Don't Skip Girls' Night!
Why Women-Only Time Is VitalBy Natasha Burton
Until recently I'd never experienced a true girls' night out. Sure, I'd skipped over to frat row with my female roommates in college. I went on a ladies-only trip to Mexico with my sorority sisters and even did a girls' weekend in Las Vegas once. But, truth be told, my heart really wasn't into the whole “just us gals” thing. I had ulterior (read: male-oriented) motives.
Those designated girls' nights and trips were often punctuated with “checking in” calls to a boyfriend, along with a nagging wish that the time would pass quickly so I could get back to him. What was I supposed to do with a bunch of women anyway — drink cosmos and complain about cramps? Plus, what was the point of getting all dressed up if there weren't boys to impress?
Given my guy-centric agenda, it probably comes as little surprise that I'm the type of girl who always has a boyfriend. Over the years I developed a bad habit of prioritizing these romantic relationships over my friendships with women. In college I bailed on my roommate's 21st birthday dinner to attend a Lakers game with my then-boyfriend. The guy became an ex, and my friendship with my roommate also ended. Although we lived together for three years, I wasn't invited to her wedding. And rightly so — I was always a better girlfriend than I ever was a friend. ...Read More
In choosing to miss out on the bonding time that my other female friends habitually enjoyed — thinking I was so smart for focusing on my romantic relationships instead — I lost something rather vital. According to Irene S. Levine, Ph.D., creator of The Friendship Blog and author of Best Friends Forever: Surviving A Break-Up With Your Best Friend, no-guys-allowed time is valuable. “Other women also shape us as people. Our female friends provide virtual mirrors that allow us to see who we are and whom we want to become,” she says.
“With girlfriends, women can let it all hang out. Only other women understand your concerns about looking good or looking young [or] your career dreams that are still unrealized,” Levine notes.

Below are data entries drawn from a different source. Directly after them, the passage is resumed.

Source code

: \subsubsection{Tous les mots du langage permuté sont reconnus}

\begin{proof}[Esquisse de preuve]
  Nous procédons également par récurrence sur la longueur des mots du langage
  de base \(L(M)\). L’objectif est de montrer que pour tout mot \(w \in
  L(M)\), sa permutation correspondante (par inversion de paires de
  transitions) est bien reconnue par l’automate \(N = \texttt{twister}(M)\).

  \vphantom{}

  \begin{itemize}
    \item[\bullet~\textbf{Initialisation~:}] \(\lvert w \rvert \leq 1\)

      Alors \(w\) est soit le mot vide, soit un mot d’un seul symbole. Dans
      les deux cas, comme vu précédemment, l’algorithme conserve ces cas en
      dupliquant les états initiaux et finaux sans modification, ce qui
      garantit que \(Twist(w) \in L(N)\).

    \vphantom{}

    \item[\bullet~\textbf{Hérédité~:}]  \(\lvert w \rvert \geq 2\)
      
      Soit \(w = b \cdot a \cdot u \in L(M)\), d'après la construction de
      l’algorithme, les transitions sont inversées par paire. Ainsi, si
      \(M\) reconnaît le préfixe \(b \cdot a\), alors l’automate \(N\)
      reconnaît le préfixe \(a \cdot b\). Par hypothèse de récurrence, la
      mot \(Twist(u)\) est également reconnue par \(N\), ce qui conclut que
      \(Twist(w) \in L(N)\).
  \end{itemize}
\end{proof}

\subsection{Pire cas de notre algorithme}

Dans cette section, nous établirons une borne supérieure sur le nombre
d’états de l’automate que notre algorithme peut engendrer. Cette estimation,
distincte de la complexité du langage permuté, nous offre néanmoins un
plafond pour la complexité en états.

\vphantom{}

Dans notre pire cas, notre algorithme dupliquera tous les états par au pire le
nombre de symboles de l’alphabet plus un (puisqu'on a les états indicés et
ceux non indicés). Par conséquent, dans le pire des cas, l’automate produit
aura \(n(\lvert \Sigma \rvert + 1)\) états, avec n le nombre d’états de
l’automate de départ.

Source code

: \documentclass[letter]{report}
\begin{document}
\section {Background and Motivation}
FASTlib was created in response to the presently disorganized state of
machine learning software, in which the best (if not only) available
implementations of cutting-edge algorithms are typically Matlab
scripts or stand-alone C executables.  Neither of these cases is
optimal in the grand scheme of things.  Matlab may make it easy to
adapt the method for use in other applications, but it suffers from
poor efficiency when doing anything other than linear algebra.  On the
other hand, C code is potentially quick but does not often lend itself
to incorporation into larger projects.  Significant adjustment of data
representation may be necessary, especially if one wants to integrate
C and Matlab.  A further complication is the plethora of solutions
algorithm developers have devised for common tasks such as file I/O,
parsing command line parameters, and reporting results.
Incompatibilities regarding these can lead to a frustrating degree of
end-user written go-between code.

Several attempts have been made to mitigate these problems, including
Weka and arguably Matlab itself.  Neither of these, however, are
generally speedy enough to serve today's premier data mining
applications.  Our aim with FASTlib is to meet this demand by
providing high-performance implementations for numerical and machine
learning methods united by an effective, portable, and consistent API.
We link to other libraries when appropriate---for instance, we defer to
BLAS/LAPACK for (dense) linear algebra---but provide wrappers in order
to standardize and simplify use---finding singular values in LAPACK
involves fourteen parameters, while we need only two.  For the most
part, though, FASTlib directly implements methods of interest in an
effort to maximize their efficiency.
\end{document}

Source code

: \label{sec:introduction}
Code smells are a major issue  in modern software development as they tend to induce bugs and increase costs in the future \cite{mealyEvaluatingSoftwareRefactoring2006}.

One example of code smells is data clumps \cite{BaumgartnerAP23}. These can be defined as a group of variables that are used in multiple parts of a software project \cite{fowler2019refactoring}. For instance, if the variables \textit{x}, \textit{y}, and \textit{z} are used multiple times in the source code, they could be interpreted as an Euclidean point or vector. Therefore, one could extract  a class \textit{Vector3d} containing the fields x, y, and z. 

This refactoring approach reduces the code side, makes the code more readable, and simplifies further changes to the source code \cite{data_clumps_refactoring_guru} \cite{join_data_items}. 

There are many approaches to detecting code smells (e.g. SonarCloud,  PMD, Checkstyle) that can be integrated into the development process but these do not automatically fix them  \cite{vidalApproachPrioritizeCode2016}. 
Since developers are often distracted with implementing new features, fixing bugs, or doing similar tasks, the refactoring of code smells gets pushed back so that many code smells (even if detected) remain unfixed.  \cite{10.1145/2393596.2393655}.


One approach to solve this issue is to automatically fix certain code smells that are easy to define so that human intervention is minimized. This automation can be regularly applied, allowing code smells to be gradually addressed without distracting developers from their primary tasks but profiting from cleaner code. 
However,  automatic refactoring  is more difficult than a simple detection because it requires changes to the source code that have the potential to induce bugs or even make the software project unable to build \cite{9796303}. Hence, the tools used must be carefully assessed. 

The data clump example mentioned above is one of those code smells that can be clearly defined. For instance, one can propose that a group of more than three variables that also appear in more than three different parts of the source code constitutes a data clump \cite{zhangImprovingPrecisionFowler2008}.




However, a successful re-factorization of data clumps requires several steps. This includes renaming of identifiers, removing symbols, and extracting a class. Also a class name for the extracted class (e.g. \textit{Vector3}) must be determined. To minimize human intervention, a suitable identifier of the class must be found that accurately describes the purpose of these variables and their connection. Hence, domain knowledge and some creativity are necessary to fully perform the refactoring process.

It's difficult to appreciate these kinds of conversations when you're checking your phone every three seconds to see if your boyfriend texted you back already.
Aside from the immediate effects of spending quality time with female friends, sustaining these friendships has a long-lasting positive impact on a woman's life. “Female friends enhance a woman's physical health and emotional well-being at every stage of her life,” Levine says. “And, because of the discrepancies in life expectancies between males and females, husbands frequently pre-decease their wives. Thus, girlfriends become vitally important to their sense of social support.”
In addition to these personal benefits, having separate social lives and other outlets for support helps build a healthy romantic relationship. Being that I prioritized my bonds with boyfriends, it would have behooved me to know that I couldn't put all of my emotional expectations on one person. “Being with girlfriends helps a woman feel more confident, better understood and more relaxed — making her a better mother, lover, wife or partner,” Levine says. “Time spent apart from a significant other also gives both partners a chance to breathe and to appreciate each other more when they are together.”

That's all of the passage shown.